[Opening Information supplied section]

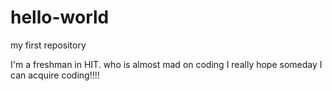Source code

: # hello-world
my first repository

I'm a freshman in HIT.
who is almost mad on coding
I really hope someday I can acquire coding!!!!
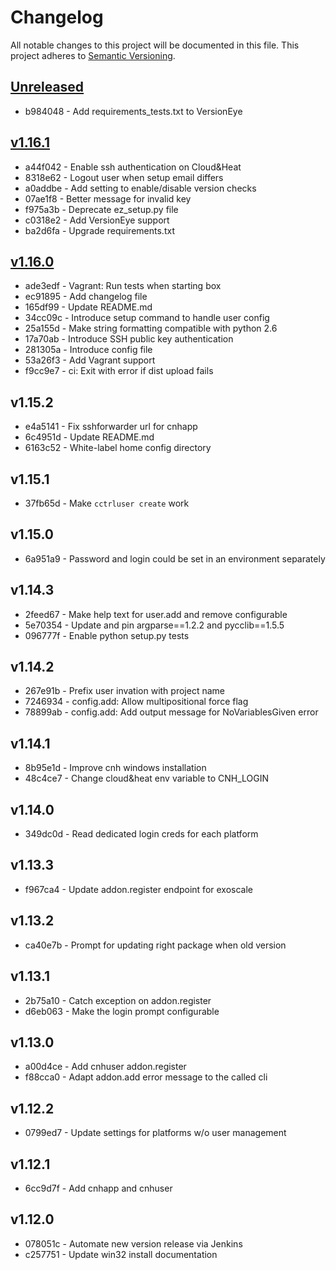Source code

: # Changelog

All notable changes to this project will be documented in this file.
This project adheres to [Semantic Versioning](http://semver.org/).

## [Unreleased]

* b984048 - Add requirements_tests.txt to VersionEye

## [v1.16.1]

* a44f042 - Enable ssh authentication on Cloud&Heat
* 8318e62 - Logout user when setup email differs
* a0addbe - Add setting to enable/disable version checks
* 07ae1f8 - Better message for invalid key
* f975a3b - Deprecate ez_setup.py file
* c0318e2 - Add VersionEye support
* ba2d6fa - Upgrade requirements.txt

## [v1.16.0]

* ade3edf - Vagrant: Run tests when starting box
* ec91895 - Add changelog file
* 165df99 - Update README.md
* 34cc09c - Introduce setup command to handle user config
* 25a155d - Make string formatting compatible with python 2.6
* 17a70ab - Introduce SSH public key authentication
* 281305a - Introduce config file
* 53a26f3 - Add Vagrant support
* f9cc9e7 - ci: Exit with error if dist upload fails

## v1.15.2

* e4a5141 - Fix sshforwarder url for cnhapp
* 6c4951d - Update README.md
* 6163c52 - White-label home config directory

## v1.15.1

* 37fb65d - Make `cctrluser create` work

## v1.15.0

* 6a951a9 - Password and login could be set in an environment separately

## v1.14.3

* 2feed67 - Make help text for user.add and remove configurable
* 5e70354 - Update and pin argparse==1.2.2 and pycclib==1.5.5
* 096777f - Enable python setup.py tests

## v1.14.2

* 267e91b - Prefix user invation with project name
* 7246934 - config.add: Allow multipositional force flag
* 78899ab - config.add: Add output message for NoVariablesGiven error

## v1.14.1

* 8b95e1d - Improve cnh windows installation
* 48c4ce7 - Change cloud&heat env variable to CNH_LOGIN 

## v1.14.0

* 349dc0d - Read dedicated login creds for each platform

## v1.13.3

* f967ca4 - Update addon.register endpoint for exoscale

## v1.13.2

* ca40e7b - Prompt for updating right package when old version

## v1.13.1

* 2b75a10 - Catch exception on addon.register
* d6eb063 - Make the login prompt configurable

## v1.13.0

* a00d4ce - Add cnhuser addon.register
* f88cca0 - Adapt addon.add error message to the called cli

## v1.12.2

* 0799ed7 - Update settings for platforms w/o user management

## v1.12.1

* 6cc9d7f - Add cnhapp and cnhuser 

## v1.12.0

* 078051c - Automate new version release via Jenkins 
* c257751 - Update win32 install documentation 


[unreleased]: https://github.com/cloudControl/cctrl/compare/v1.16.1...HEAD
[v1.16.1]: https://github.com/cloudControl/cctrl/compare/v1.16.0...v1.16.1
[v1.16.0]: https://github.com/cloudControl/cctrl/compare/v1.15.2...v1.16.0

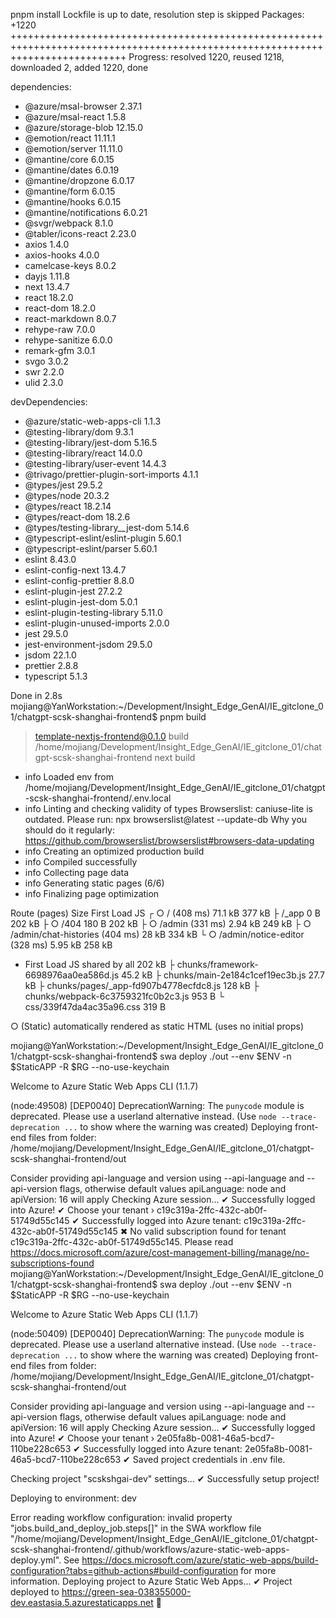 pnpm install
Lockfile is up to date, resolution step is skipped
Packages: +1220
++++++++++++++++++++++++++++++++++++++++++++++++++++++++++++++++++++++++++++++++++++++++++++++++++++++++++++++++++++++++++++++++
Progress: resolved 1220, reused 1218, downloaded 2, added 1220, done

dependencies:
+ @azure/msal-browser 2.37.1
+ @azure/msal-react 1.5.8
+ @azure/storage-blob 12.15.0
+ @emotion/react 11.11.1
+ @emotion/server 11.11.0
+ @mantine/core 6.0.15
+ @mantine/dates 6.0.19
+ @mantine/dropzone 6.0.17
+ @mantine/form 6.0.15
+ @mantine/hooks 6.0.15
+ @mantine/notifications 6.0.21
+ @svgr/webpack 8.1.0
+ @tabler/icons-react 2.23.0
+ axios 1.4.0
+ axios-hooks 4.0.0
+ camelcase-keys 8.0.2
+ dayjs 1.11.8
+ next 13.4.7
+ react 18.2.0
+ react-dom 18.2.0
+ react-markdown 8.0.7
+ rehype-raw 7.0.0
+ rehype-sanitize 6.0.0
+ remark-gfm 3.0.1
+ svgo 3.0.2
+ swr 2.2.0
+ ulid 2.3.0

devDependencies:
+ @azure/static-web-apps-cli 1.1.3
+ @testing-library/dom 9.3.1
+ @testing-library/jest-dom 5.16.5
+ @testing-library/react 14.0.0
+ @testing-library/user-event 14.4.3
+ @trivago/prettier-plugin-sort-imports 4.1.1
+ @types/jest 29.5.2
+ @types/node 20.3.2
+ @types/react 18.2.14
+ @types/react-dom 18.2.6
+ @types/testing-library__jest-dom 5.14.6
+ @typescript-eslint/eslint-plugin 5.60.1
+ @typescript-eslint/parser 5.60.1
+ eslint 8.43.0
+ eslint-config-next 13.4.7
+ eslint-config-prettier 8.8.0
+ eslint-plugin-jest 27.2.2
+ eslint-plugin-jest-dom 5.0.1
+ eslint-plugin-testing-library 5.11.0
+ eslint-plugin-unused-imports 2.0.0
+ jest 29.5.0
+ jest-environment-jsdom 29.5.0
+ jsdom 22.1.0
+ prettier 2.8.8
+ typescript 5.1.3

Done in 2.8s
mojiang@YanWorkstation:~/Development/Insight_Edge_GenAI/IE_gitclone_01/chatgpt-scsk-shanghai-frontend$ pnpm build

> template-nextjs-frontend@0.1.0 build /home/mojiang/Development/Insight_Edge_GenAI/IE_gitclone_01/chatgpt-scsk-shanghai-frontend
> next build

- info Loaded env from /home/mojiang/Development/Insight_Edge_GenAI/IE_gitclone_01/chatgpt-scsk-shanghai-frontend/.env.local
- info Linting and checking validity of types
Browserslist: caniuse-lite is outdated. Please run:
  npx browserslist@latest --update-db
  Why you should do it regularly: https://github.com/browserslist/browserslist#browsers-data-updating
- info Creating an optimized production build
- info Compiled successfully
- info Collecting page data
- info Generating static pages (6/6)
- info Finalizing page optimization

Route (pages)                              Size     First Load JS
┌ ○ / (408 ms)                             71.1 kB         377 kB
├   /_app                                  0 B             202 kB
├ ○ /404                                   180 B           202 kB
├ ○ /admin (331 ms)                        2.94 kB         249 kB
├ ○ /admin/chat-histories (404 ms)         28 kB           334 kB
└ ○ /admin/notice-editor (328 ms)          5.95 kB         258 kB
+ First Load JS shared by all              202 kB
  ├ chunks/framework-6698976aa0ea586d.js   45.2 kB
  ├ chunks/main-2e184c1cef19ec3b.js        27.7 kB
  ├ chunks/pages/_app-fd907b4778ecfdc8.js  128 kB
  ├ chunks/webpack-6c3759321fc0b2c3.js     953 B
  └ css/339f47da4ac35a96.css               319 B

○  (Static)  automatically rendered as static HTML (uses no initial props)

mojiang@YanWorkstation:~/Development/Insight_Edge_GenAI/IE_gitclone_01/chatgpt-scsk-shanghai-frontend$ swa deploy ./out --env $ENV -n $StaticAPP -R $RG --no-use-keychain

Welcome to Azure Static Web Apps CLI (1.1.7)

(node:49508) [DEP0040] DeprecationWarning: The `punycode` module is deprecated. Please use a userland alternative instead.
(Use `node --trace-deprecation ...` to show where the warning was created)
Deploying front-end files from folder:
  /home/mojiang/Development/Insight_Edge_GenAI/IE_gitclone_01/chatgpt-scsk-shanghai-frontend/out

Consider providing api-language and version using --api-language and --api-version flags,
    otherwise default values apiLanguage: node and apiVersion: 16 will apply
Checking Azure session...
✔ Successfully logged into Azure!
✔ Choose your tenant › c19c319a-2ffc-432c-ab0f-51749d55c145
✔ Successfully logged into Azure tenant: c19c319a-2ffc-432c-ab0f-51749d55c145
✖ No valid subscription found for tenant c19c319a-2ffc-432c-ab0f-51749d55c145.
  Please read https://docs.microsoft.com/azure/cost-management-billing/manage/no-subscriptions-found
mojiang@YanWorkstation:~/Development/Insight_Edge_GenAI/IE_gitclone_01/chatgpt-scsk-shanghai-frontend$ swa deploy ./out --env $ENV -n $StaticAPP -R $RG --no-use-keychain

Welcome to Azure Static Web Apps CLI (1.1.7)

(node:50409) [DEP0040] DeprecationWarning: The `punycode` module is deprecated. Please use a userland alternative instead.
(Use `node --trace-deprecation ...` to show where the warning was created)
Deploying front-end files from folder:
  /home/mojiang/Development/Insight_Edge_GenAI/IE_gitclone_01/chatgpt-scsk-shanghai-frontend/out

Consider providing api-language and version using --api-language and --api-version flags,
    otherwise default values apiLanguage: node and apiVersion: 16 will apply
Checking Azure session...
✔ Successfully logged into Azure!
✔ Choose your tenant › 2e05fa8b-0081-46a5-bcd7-110be228c653
✔ Successfully logged into Azure tenant: 2e05fa8b-0081-46a5-bcd7-110be228c653
✔ Saved project credentials in .env file.

Checking project "scskshgai-dev" settings...
✔ Successfully setup project!

Deploying to environment: dev


Error reading workflow configuration:
invalid property "jobs.build_and_deploy_job.steps[]" in the SWA workflow file "/home/mojiang/Development/Insight_Edge_GenAI/IE_gitclone_01/chatgpt-scsk-shanghai-frontend/.github/workflows/azure-static-web-apps-deploy.yml".
See https://docs.microsoft.com/azure/static-web-apps/build-configuration?tabs=github-actions#build-configuration for more information.
Deploying project to Azure Static Web Apps...
✔ Project deployed to https://green-sea-038355000-dev.eastasia.5.azurestaticapps.net 🚀
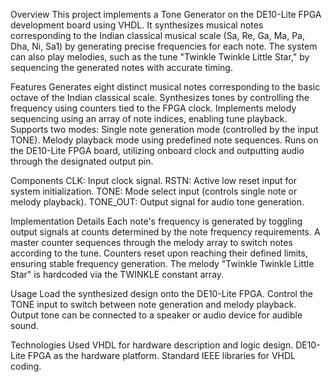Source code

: Overview
This project implements a Tone Generator on the DE10-Lite FPGA development board using VHDL. 
It synthesizes musical notes corresponding to the Indian classical musical scale (Sa, Re, Ga, Ma, Pa, Dha, Ni, Sa1) by generating precise frequencies for each note. 
The system can also play melodies, such as the tune "Twinkle Twinkle Little Star," by sequencing the generated notes with accurate timing.

Features
Generates eight distinct musical notes corresponding to the basic octave of the Indian classical scale.
Synthesizes tones by controlling the frequency using counters tied to the FPGA clock.
Implements melody sequencing using an array of note indices, enabling tune playback.
Supports two modes:
Single note generation mode (controlled by the input TONE).
Melody playback mode using predefined note sequences.
Runs on the DE10-Lite FPGA board, utilizing onboard clock and outputting audio through the designated output pin.

Components
CLK: Input clock signal.
RSTN: Active low reset input for system initialization.
TONE: Mode select input (controls single note or melody playback).
TONE_OUT: Output signal for audio tone generation.

Implementation Details
Each note's frequency is generated by toggling output signals at counts determined by the note frequency requirements.
A master counter sequences through the melody array to switch notes according to the tune.
Counters reset upon reaching their defined limits, ensuring stable frequency generation.
The melody "Twinkle Twinkle Little Star" is hardcoded via the TWINKLE constant array.

Usage
Load the synthesized design onto the DE10-Lite FPGA.
Control the TONE input to switch between note generation and melody playback.
Output tone can be connected to a speaker or audio device for audible sound.

Technologies Used
VHDL for hardware description and logic design.
DE10-Lite FPGA as the hardware platform.
Standard IEEE libraries for VHDL coding.

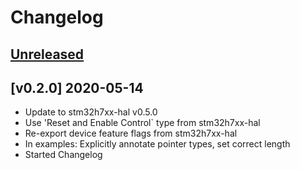 # Changelog

## [Unreleased]

## [v0.2.0] 2020-05-14

* Update to stm32h7xx-hal v0.5.0
* Use 'Reset and Enable Control` type from stm32h7xx-hal
* Re-export device feature flags from stm32h7xx-hal
* In examples: Explicitly annotate pointer types, set correct length
* Started Changelog

[Unreleased]: https://github.com/richardeoin/stm32h7-fmc/compare/v0.2.0...HEAD
[v0.1.2]: https://github.com/richardeoin/stm32h7-fmc/compare/v0.1.2...v0.2.0
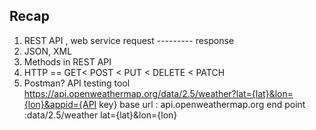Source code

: ## Recap 
1. REST API     , web service  request  --------- response 
2.  JSON, XML
3.  Methods in REST API 
4. HTTP == GET< POST < PUT < DELETE < PATCH
5. Postman? API testing tool
   https://api.openweathermap.org/data/2.5/weather?lat={lat}&lon={lon}&appid={API key}
base url  : api.openweathermap.org
end point :data/2.5/weather
lat={lat}&lon={lon}


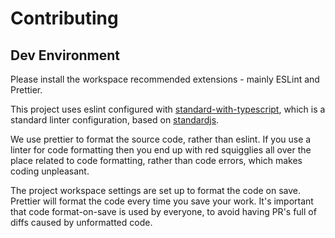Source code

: # Contributing

## Dev Environment

Please install the workspace recommended extensions - mainly ESLint and Prettier.

This project uses eslint configured with [standard-with-typescript](https://github.com/standard/eslint-config-standard-with-typescript), which is a standard linter
configuration, based on [standardjs](https://standardjs.com).

We use prettier to format the source code, rather than eslint. If you use a linter for code formatting then
you end up with red squigglies all over the place related to code formatting, rather than code errors,
which makes coding unpleasant.

The project workspace settings are set up to format the code on save. Prettier will format the code
every time you save your work. It's important that code format-on-save is used by everyone, to avoid
having PR's full of diffs caused by unformatted code.
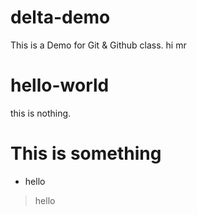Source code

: # delta-demo
This is a Demo for Git &amp; Github class.
hi mr
# hello-world
this is nothing.
# This is something
* hello
> hello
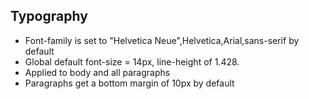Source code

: ##  Typography

* Font-family is set to "Helvetica Neue",Helvetica,Arial,sans-serif by default
* Global default font-size = 14px, line-height of 1.428.
* Applied to body and all paragraphs
* Paragraphs get a bottom margin of 10px by default

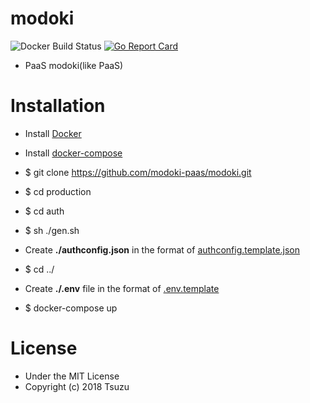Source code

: # modoki

![Docker Build Status](https://img.shields.io/docker/build/modokipaas/modoki.svg?style=flat-square)
[![Go Report Card](https://goreportcard.com/badge/github.com/modoki-paas/modoki)](https://goreportcard.com/report/github.com/modoki-paas/modoki)
- PaaS modoki(like PaaS)

# Installation
- Install [Docker](https://docker.com)
- Install [docker-compose](https://docs.docker.com/compose/)
- $ git clone https://github.com/modoki-paas/modoki.git
- $ cd production

- $ cd auth
- $ sh ./gen.sh
- Create **./authconfig.json** in the format  of [authconfig.template.json](https://github.com/modoki-paas/modoki/blob/master/production/auth/authconfig.template.json)
- $ cd ../

- Create **./.env** file in the format of [.env.template](https://github.com/modoki-paas/modoki/blob/master/.env.template)
- $ docker-compose up

# License
- Under the MIT License
- Copyright (c) 2018 Tsuzu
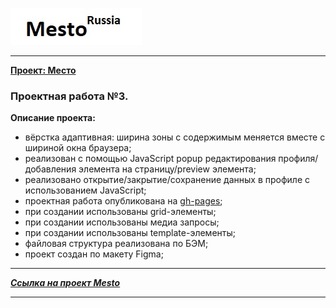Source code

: ![Ссылка на проект Mesto](./images/logo_b.jpg)
****
**[Проект: Место](https://aleksandr-hohlov.github.io/mesto/)**
### Проектная работа №3.

**Описание проекта:**

* вёрстка адаптивная: ширина зоны с содержимым меняется вместе с шириной окна браузера;
* реализован с помощью JavaScript popup редактирования профиля/добавления элемента на страницу/preview элемента;
* реализовано открытие/закрытие/сохранение данных в профиле с использованием JavaScript;
* проектная работа опубликована на [gh-pages](https://aleksandr-hohlov.github.io/mesto/);
* при создании использованы grid-элементы;
* при создании использованы медиа запросы;
* при создании использованы template-элементы;
* файловая структура реализована по БЭМ;
* проект создан по макету Figma;


****
***[Ссылка на проект Mesto](https://aleksandr-hohlov.github.io/mesto/)***
****




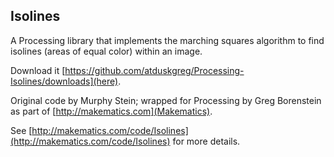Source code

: ## Isolines

A Processing library that implements the marching squares algorithm to find isolines (areas of equal color) within an image.

Download it [https://github.com/atduskgreg/Processing-Isolines/downloads](here).

Original code by Murphy Stein; wrapped for Processing by Greg Borenstein as part of [http://makematics.com](Makematics).

See [http://makematics.com/code/Isolines](http://makematics.com/code/Isolines) for more details.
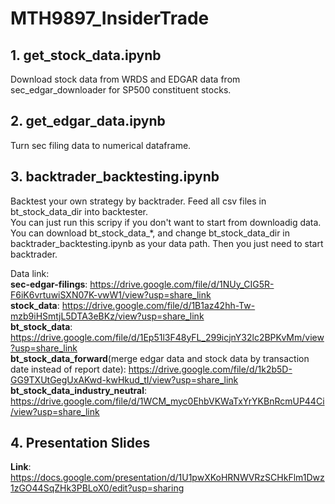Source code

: # MTH9897_InsiderTrade

## 1. get_stock_data.ipynb
Download stock data from WRDS and EDGAR data from sec_edgar_downloader for SP500 constituent stocks.

## 2. get_edgar_data.ipynb
Turn sec filing data to numerical dataframe.

## 3. backtrader_backtesting.ipynb
Backtest your own strategy by backtrader. Feed all csv files in bt_stock_data_dir into backtester.  
You can just run this scripy if you don't want to start from downloadig data. You can download bt_stock_data_*, and change bt_stock_data_dir in backtrader_backtesting.ipynb as your data path. Then you just need to start backtrader.
  
Data link:  
**sec-edgar-filings**: https://drive.google.com/file/d/1NUy_CIG5R-F6iK6vrtuwiSXN07K-vwW1/view?usp=share_link  
**stock_data**: https://drive.google.com/file/d/1B1az42hh-Tw-mzb9iHSmtjL5DTA3eBKz/view?usp=share_link  
**bt_stock_data**: https://drive.google.com/file/d/1Ep51l3F48yFL_299icjnY32lc2BPKvMm/view?usp=share_link  
**bt_stock_data_forward**(merge edgar data and stock data by transaction date instead of report date): https://drive.google.com/file/d/1k2b5D-GG9TXUtGegUxAKwd-kwHkud_tI/view?usp=share_link  
**bt_stock_data_industry_neutral**: https://drive.google.com/file/d/1WCM_myc0EhbVKWaTxYrYKBnRcmUP44Ci/view?usp=share_link  

## 4. Presentation Slides
**Link**: https://docs.google.com/presentation/d/1U1pwXKoHRNWVRzSCHkFlm1Dwz1zGO44SqZHk3PBLoX0/edit?usp=sharing
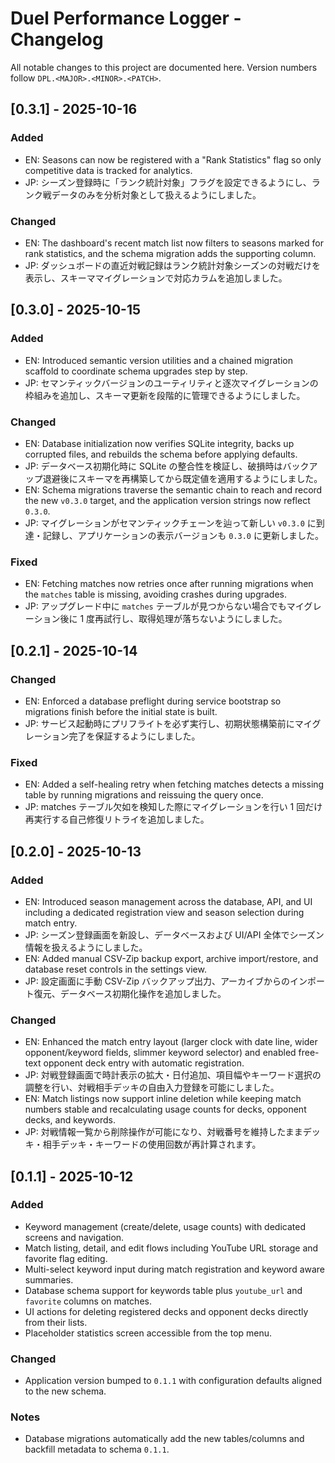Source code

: # Duel Performance Logger - Changelog

All notable changes to this project are documented here. Version numbers follow `DPL.<MAJOR>.<MINOR>.<PATCH>`.

## [0.3.1] - 2025-10-16
### Added
- EN: Seasons can now be registered with a "Rank Statistics" flag so only competitive data is tracked for analytics.
- JP: シーズン登録時に「ランク統計対象」フラグを設定できるようにし、ランク戦データのみを分析対象として扱えるようにしました。

### Changed
- EN: The dashboard's recent match list now filters to seasons marked for rank statistics, and the schema migration adds the supporting column.
- JP: ダッシュボードの直近対戦記録はランク統計対象シーズンの対戦だけを表示し、スキーママイグレーションで対応カラムを追加しました。

## [0.3.0] - 2025-10-15
### Added
- EN: Introduced semantic version utilities and a chained migration scaffold to coordinate schema upgrades step by step.
- JP: セマンティックバージョンのユーティリティと逐次マイグレーションの枠組みを追加し、スキーマ更新を段階的に管理できるようにしました。

### Changed
- EN: Database initialization now verifies SQLite integrity, backs up corrupted files, and rebuilds the schema before applying defaults.
- JP: データベース初期化時に SQLite の整合性を検証し、破損時はバックアップ退避後にスキーマを再構築してから既定値を適用するようにしました。
- EN: Schema migrations traverse the semantic chain to reach and record the new `v0.3.0` target, and the application version strings now reflect `0.3.0`.
- JP: マイグレーションがセマンティックチェーンを辿って新しい `v0.3.0` に到達・記録し、アプリケーションの表示バージョンも `0.3.0` に更新しました。

### Fixed
- EN: Fetching matches now retries once after running migrations when the `matches` table is missing, avoiding crashes during upgrades.
- JP: アップグレード中に `matches` テーブルが見つからない場合でもマイグレーション後に 1 度再試行し、取得処理が落ちないようにしました。

## [0.2.1] - 2025-10-14
### Changed
- EN: Enforced a database preflight during service bootstrap so migrations finish before the initial state is built.
- JP: サービス起動時にプリフライトを必ず実行し、初期状態構築前にマイグレーション完了を保証するようにしました。

### Fixed
- EN: Added a self-healing retry when fetching matches detects a missing table by running migrations and reissuing the query once.
- JP: matches テーブル欠如を検知した際にマイグレーションを行い 1 回だけ再実行する自己修復リトライを追加しました。

## [0.2.0] - 2025-10-13
### Added
- EN: Introduced season management across the database, API, and UI including a dedicated registration view and season selection during match entry.
- JP: シーズン登録画面を新設し、データベースおよび UI/API 全体でシーズン情報を扱えるようにしました。
- EN: Added manual CSV-Zip backup export, archive import/restore, and database reset controls in the settings view.
- JP: 設定画面に手動 CSV-Zip バックアップ出力、アーカイブからのインポート復元、データベース初期化操作を追加しました。

### Changed
- EN: Enhanced the match entry layout (larger clock with date line, wider opponent/keyword fields, slimmer keyword selector) and enabled free-text opponent deck entry with automatic registration.
- JP: 対戦登録画面で時計表示の拡大・日付追加、項目幅やキーワード選択の調整を行い、対戦相手デッキの自由入力登録を可能にしました。
- EN: Match listings now support inline deletion while keeping match numbers stable and recalculating usage counts for decks, opponent decks, and keywords.
- JP: 対戦情報一覧から削除操作が可能になり、対戦番号を維持したままデッキ・相手デッキ・キーワードの使用回数が再計算されます。

## [0.1.1] - 2025-10-12
### Added
- Keyword management (create/delete, usage counts) with dedicated screens and navigation.
- Match listing, detail, and edit flows including YouTube URL storage and favorite flag editing.
- Multi-select keyword input during match registration and keyword aware summaries.
- Database schema support for keywords table plus `youtube_url` and `favorite` columns on matches.
- UI actions for deleting registered decks and opponent decks directly from their lists.
- Placeholder statistics screen accessible from the top menu.

### Changed
- Application version bumped to `0.1.1` with configuration defaults aligned to the new schema.

### Notes
- Database migrations automatically add the new tables/columns and backfill metadata to schema `0.1.1`.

[Closing Information supplied section]

• Work instructions:
Every line from the start of the material through the line containing "Add cnhuser addon.register" is needed exactly as written; the pictures are not.

• Solution to the problem:
Source code

: # hello-world
my first repository

I'm a freshman in HIT.
who is almost mad on coding
I really hope someday I can acquire coding!!!!
Source code

: # Changelog

All notable changes to this project will be documented in this file.
This project adheres to [Semantic Versioning](http://semver.org/).

## [Unreleased]

* b984048 - Add requirements_tests.txt to VersionEye

## [v1.16.1]

* a44f042 - Enable ssh authentication on Cloud&Heat
* 8318e62 - Logout user when setup email differs
* a0addbe - Add setting to enable/disable version checks
* 07ae1f8 - Better message for invalid key
* f975a3b - Deprecate ez_setup.py file
* c0318e2 - Add VersionEye support
* ba2d6fa - Upgrade requirements.txt

## [v1.16.0]

* ade3edf - Vagrant: Run tests when starting box
* ec91895 - Add changelog file
* 165df99 - Update README.md
* 34cc09c - Introduce setup command to handle user config
* 25a155d - Make string formatting compatible with python 2.6
* 17a70ab - Introduce SSH public key authentication
* 281305a - Introduce config file
* 53a26f3 - Add Vagrant support
* f9cc9e7 - ci: Exit with error if dist upload fails

## v1.15.2

* e4a5141 - Fix sshforwarder url for cnhapp
* 6c4951d - Update README.md
* 6163c52 - White-label home config directory

## v1.15.1

* 37fb65d - Make `cctrluser create` work

## v1.15.0

* 6a951a9 - Password and login could be set in an environment separately

## v1.14.3

* 2feed67 - Make help text for user.add and remove configurable
* 5e70354 - Update and pin argparse==1.2.2 and pycclib==1.5.5
* 096777f - Enable python setup.py tests

## v1.14.2

* 267e91b - Prefix user invation with project name
* 7246934 - config.add: Allow multipositional force flag
* 78899ab - config.add: Add output message for NoVariablesGiven error

## v1.14.1

* 8b95e1d - Improve cnh windows installation
* 48c4ce7 - Change cloud&heat env variable to CNH_LOGIN 

## v1.14.0

* 349dc0d - Read dedicated login creds for each platform

## v1.13.3

* f967ca4 - Update addon.register endpoint for exoscale

## v1.13.2

* ca40e7b - Prompt for updating right package when old version

## v1.13.1

* 2b75a10 - Catch exception on addon.register
* d6eb063 - Make the login prompt configurable

## v1.13.0

* a00d4ce - Add cnhuser addon.register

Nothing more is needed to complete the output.